Examine the records and identify each line that includes the string "single". Copy those lines.

#### Data to examine
· · · · ·
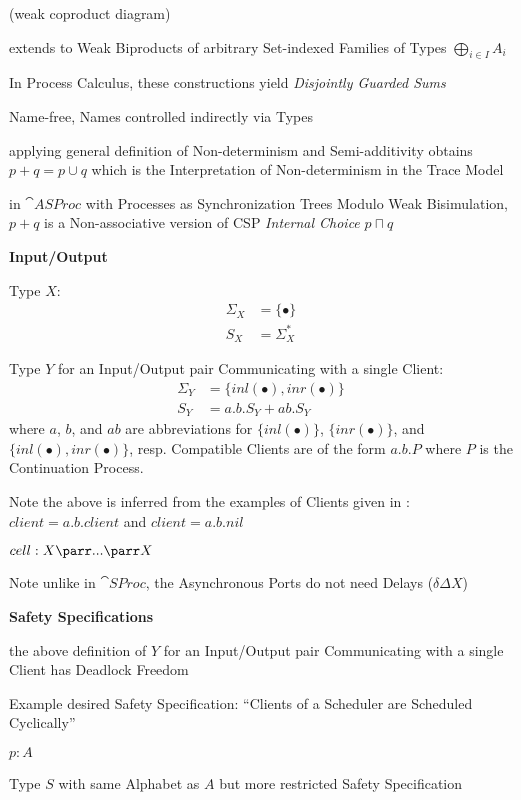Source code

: (weak coproduct diagram) %

extends to Weak Biproducts of arbitrary Set-indexed Families of Types
$\bigoplus_{i \in I} A_i$

In Process Calculus, these constructions yield \emph{Disjointly
  Guarded Sums}

Name-free, Names controlled indirectly via Types

applying general definition of Non-determinism and Semi-additivity
obtains $p + q = p \cup q$ which is the Interpretation of
Non-determinism in the Trace Model

in $\cat{ASProc}$ with Processes as Synchronization Trees Modulo Weak
Bisimulation, $p+q$ is a Non-associative version of CSP \emph{Internal
  Choice} $p \sqcap q$


\asterism


\textbf{Input/Output}

Type $X$:
\begin{align*}
  \Sigma_X &= \{\bullet\} \\
  S_X &= \Sigma_X^*
\end{align*}

Type $Y$ for an Input/Output pair Communicating with a single Client:
\begin{align*}
  \Sigma_Y &= \{inl(\bullet), inr(\bullet)\} \\
  S_Y &= a.b.S_Y + ab.S_Y
\end{align*}
where $a$, $b$, and $ab$ are abbreviations for $\{inl(\bullet)\}$,
$\{inr(\bullet)\}$, and $\{inl(\bullet),inr(\bullet)\}$, resp.
Compatible Clients are of the form $a.b.P$ where $P$ is the
Continuation Process.

\interrobang Note the above is inferred from the examples of Clients
given in \cite{abramsky-gay-nagarajan96}: $client = a.b.client$ and
$client = a.b.nil$

$cell : X \parr ... \parr X$

\fist Note unlike in $\cat{SProc}$, the Asynchronous Ports do not need
Delays ($\delta\Delta X$)


\textbf{Safety Specifications}

the above definition of $Y$ for an Input/Output pair Communicating
with a single Client has Deadlock Freedom

Example desired Safety Specification: ``Clients of a Scheduler are
Scheduled Cyclically''

$p : A$

Type $S$ with same Alphabet as $A$ but more restricted Safety
Specification

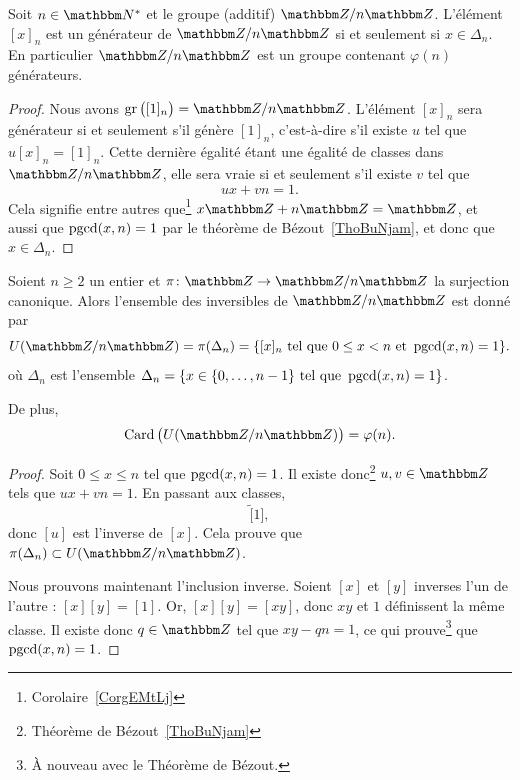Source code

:\begin{proposition}     \label{PropZnmuphiGensn}
    Soit \( n\in\eN^*\) et le groupe (additif) \( \eZ/n\eZ\). L'élément \( [x]_n\) est un générateur de \( \eZ/n\eZ\) si et seulement si \( x\in \Delta_n\). En particulier \( \eZ/n\eZ\) est un groupe contenant \( \varphi(n)\) générateurs.
\end{proposition}

\begin{proof}
    Nous avons \( \gr\big( [1]_n \big)=\eZ/n\eZ\). L'élément \( [x]_n\) sera générateur si et seulement s'il génère \( [1]_n \), c'est-à-dire s'il existe \( u\) tel que \( u[x]_n=[1]_n\). Cette dernière égalité étant une égalité de classes dans \( \eZ/n\eZ\), elle sera vraie si et seulement s'il existe \( v\) tel que
    \begin{equation}
        ux+vn=1.
    \end{equation}
    Cela signifie entre autres que\footnote{Corolaire~\ref{CorgEMtLj}} \( x\eZ+n\eZ=\eZ\), et aussi que \( \pgcd(x,n)=1\) par le théorème de Bézout~\ref{ThoBuNjam}, et donc que \( x\in \Delta_n\).
\end{proof}

\begin{proposition}     \label{PropZpintssiprempUzn}
    Soient \( n\geq 2\) un entier et \( \pi\colon \eZ\to \eZ/n\eZ\) la surjection canonique. Alors l'ensemble des inversibles de \( \eZ/n\eZ\) est donné par
    \begin{equation}
        U(\eZ/n\eZ)=\pi(\Delta_n)=\{ [x]_n \tq 0\leq x < n\text{ et }\pgcd(x,n)=1 \}.
    \end{equation}
    où \( \Delta_n\) est l'ensemble $\Delta_n=\{ x\in\{ 0,\ldots,n-1 \}\tq\pgcd(x,n)=1 \}$.

    De plus,
    \begin{equation}
        \Card\big( U(\eZ/n\eZ) \big)=\varphi(n).
    \end{equation}
\end{proposition}

\begin{proof}
    Soit \( 0\leq x\leq n\) tel que \( \pgcd(x,n)=1\). Il existe donc\footnote{Théorème de Bézout~\ref{ThoBuNjam}} \( u,v\in\eZ\) tels que \( ux+vn=1\). En passant aux classes,
    \begin{equation}
        [u][x] \tilde [1],
    \end{equation}
    donc \( [u] \) est l'inverse de \( [x]\). Cela prouve que \( \pi(\Delta_n)\subset U(\eZ/n\eZ)\).

    Nous prouvons maintenant l'inclusion inverse. Soient \( [x] \) et \( [y] \) inverses l'un de l'autre : \( [x][y]=[1] \). Or, \([x][y] = [xy]\), donc \( xy \) et \( 1 \) définissent la même classe. Il existe donc \( q\in\eZ\) tel que \( xy-qn=1\), ce qui prouve\footnote{À nouveau avec le Théorème de Bézout.} que \( \pgcd(x,n)=1\).
\end{proof}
· · · · ·
#### Response to the task
Type $Y$ for an Input/Output pair Communicating with a single Client:
with a single Client has Deadlock Freedom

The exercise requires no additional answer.